At the press conference that followed the meeting, Mr. Schneider-Ammann and Mr. Jinping declared that the two countries turned a new page in their relations and established a strategic partnership. A group of influential Swiss politicians and businessmen accompanied Swiss President on his trip to Beijing.
The list of industry sectors, in which China and Switzerland are planning to expand their cooperation, includes science, technology, education, urban planning, etc.
It should be noted that Switzerland has been China’s long-standing reliable partner. Diplomatic relations between the two countries were established in 1950. Over the years, their combined goods turnover had seen a 26-fold increase and exceeded $44 bn in 2015. Currently, People’s Republic of China is Switzerland’s number one trading partner in Asia.
Hundreds of Swiss companies have branches in the Celestial Empire employing tens of thousands of Chinese workers. Chinese companies are also present in Switzerland.
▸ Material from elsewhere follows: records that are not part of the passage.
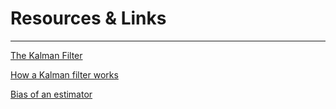 # Resources & Links

---

[The Kalman Filter](https://www.cs.unc.edu/~welch/kalman/)

[How a Kalman filter works](https://www.bzarg.com/p/how-a-kalman-filter-works-in-pictures/)

[Bias of an estimator](https://en.wikipedia.org/wiki/Bias_of_an_estimator)

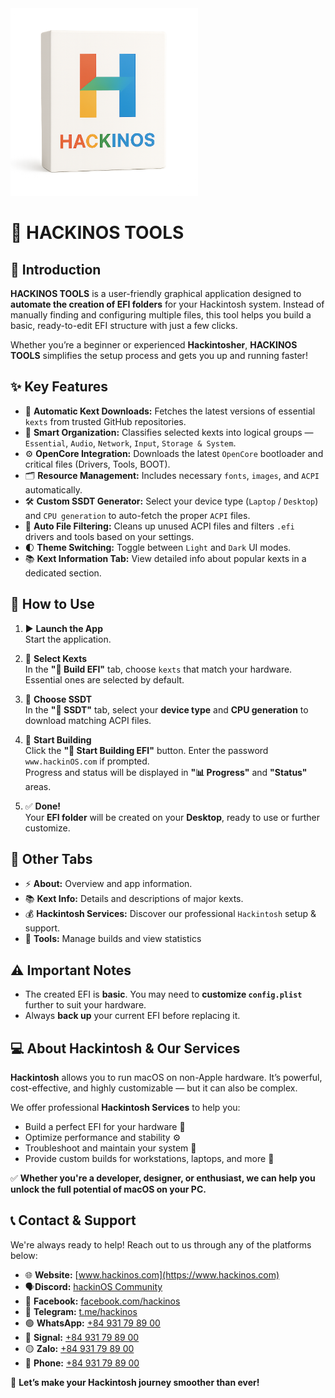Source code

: <img src="https://github.com/ihackinOS/OpenCoreBuilder/blob/main/Logo.png" width="300">

# 🚀 HACKINOS TOOLS

## 🧩 Introduction

**HACKINOS TOOLS** is a user-friendly graphical application designed to **automate the creation of EFI folders** for your Hackintosh system. Instead of manually finding and configuring multiple files, this tool helps you build a basic, ready-to-edit EFI structure with just a few clicks.

Whether you’re a beginner or experienced **Hackintosher**, **HACKINOS TOOLS** simplifies the setup process and gets you up and running faster!

## ✨ Key Features

- 🔄 **Automatic Kext Downloads:** Fetches the latest versions of essential `kexts` from trusted GitHub repositories.
- 📁 **Smart Organization:** Classifies selected kexts into logical groups — `Essential`, `Audio`, `Network`, `Input`, `Storage & System`.
- ⚙️ **OpenCore Integration:** Downloads the latest `OpenCore` bootloader and critical files (Drivers, Tools, BOOT).
- 🗂️ **Resource Management:** Includes necessary `fonts`, `images`, and `ACPI` automatically.
- 🛠️ **Custom SSDT Generator:** Select your device type (`Laptop` / `Desktop`) and `CPU generation` to auto-fetch the proper `ACPI` files.
- 🧹 **Auto File Filtering:** Cleans up unused ACPI files and filters `.efi` drivers and tools based on your settings.
- 🌓 **Theme Switching:** Toggle between `Light` and `Dark` UI modes.
- 📚 **Kext Information Tab:** View detailed info about popular kexts in a dedicated section.

## 🧪 How to Use

1. ▶️ **Launch the App**  
   Start the application.

2. 🔧 **Select Kexts**  
   In the **"🔧 Build EFI"** tab, choose `kexts` that match your hardware. Essential ones are selected by default.

3. 🧩 **Choose SSDT**  
   In the **"🧩 SSDT"** tab, select your **device type** and **CPU generation** to download matching ACPI files.

4. 🚀 **Start Building**  
   Click the **"🚀 Start Building EFI"** button. Enter the password `www.hackinOS.com` if prompted.  
   Progress and status will be displayed in **"📊 Progress"** and **"Status"** areas.

5. ✅ **Done!**  
   Your **EFI folder** will be created on your **Desktop**, ready to use or further customize.

## 📌 Other Tabs

- ⚡ **About:** Overview and app information.
- 📚 **Kext Info:** Details and descriptions of major kexts.
- 💰 **Hackintosh Services:** Discover our professional `Hackintosh` setup & support.
- 🧰 **Tools:** Manage builds and view statistics

## ⚠️ Important Notes

- The created EFI is **basic**. You may need to **customize `config.plist`** further to suit your hardware.
- Always **back up** your current EFI before replacing it.

## 💻 About Hackintosh & Our Services

**Hackintosh** allows you to run macOS on non-Apple hardware. It’s powerful, cost-effective, and highly customizable — but it can also be complex.

We offer professional **Hackintosh Services** to help you:

- Build a perfect EFI for your hardware 🧠
- Optimize performance and stability ⚙️
- Troubleshoot and maintain your system 🔧
- Provide custom builds for workstations, laptops, and more 💼

✅ **Whether you're a developer, designer, or enthusiast, we can help you unlock the full potential of macOS on your PC.**

## 📞 Contact & Support

We're always ready to help! Reach out to us through any of the platforms below:

- 🌐 **Website:** [www.hackinos.com](https://www.hackinos.com)
- 🗣️**Discord:** [hackinOS Community](https://discord.gg/CX4H3tk4FM)
- 📘 **Facebook:** [facebook.com/hackinos](https://facebook.com/hackinos)
- 💬 **Telegram:** [t.me/hackinos](https://t.me/hackinos)
- 🟢 **WhatsApp:** [+84 931 79 89 00](https://wa.me/84931798900)
- 🔵 **Signal:** [+84 931 79 89 00](https://signal.me/#eu/_sLTZJKeYFYxYVotGIJDz2jkOTYHZ2tWHfIu3o-ni-rdCBhUDVBJxZGRrZzcxssK)
- 🟡 **Zalo:** [+84 931 79 89 00](https://zalo.me/0931798900)
- 📱 **Phone:** [+84 931 79 89 00](tel:+84931798900)

📨 **Let’s make your Hackintosh journey smoother than ever!**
One of the most significant events in the Sino-Swiss relations was the signing of a free trade agreement in 2013. The then Swiss Economy Minister Johann Schneider-Ammann was one of the masterminds pushing the deal. At that point, Switzerland benefited from entering into the agreement since no other European country had free trade relations with China.
After the signing of the agreement, not only Swiss businessmen enjoyed special privileges, but the country became one of the intermediaries between Europe and the world’s second economy.
It did not raise anybody’s eyebrows when an offshore yuan trading center was established in Switzerland. The respective agreement was signed between the Swiss National Bank and the People’s Bank of China in January 2015 in Davos.
This development brought Swiss and Chinese economies even closer. As a result, Chinese and Swiss companies enjoy a more streamlined procedure for signing deals and making mutual investments. Besides, the flow of funds between the countries has also intensified.
When at the beginning of 2015 Johann Schneider-Ammann was elected Vice-President of Switzerland, while remaining the country’s Economy Minister (such situation is envisaged under the Swiss legislation), he continued taking steps to strengthen economic ties with China.
In the summer of 2015, in the course of his previous visit to China, Mr. Schneider-Ammann signed a deal on the establishment of the Asian Infrastructure Investment Bank (AIIB).
This deal had a special significance for China since it had been long dreaming of the creation of a global financial organization where it would play the leading role. It was envisaged that this new organization would become an alternative to the World Bank, International Monetary Fund and the Asian Development Bank.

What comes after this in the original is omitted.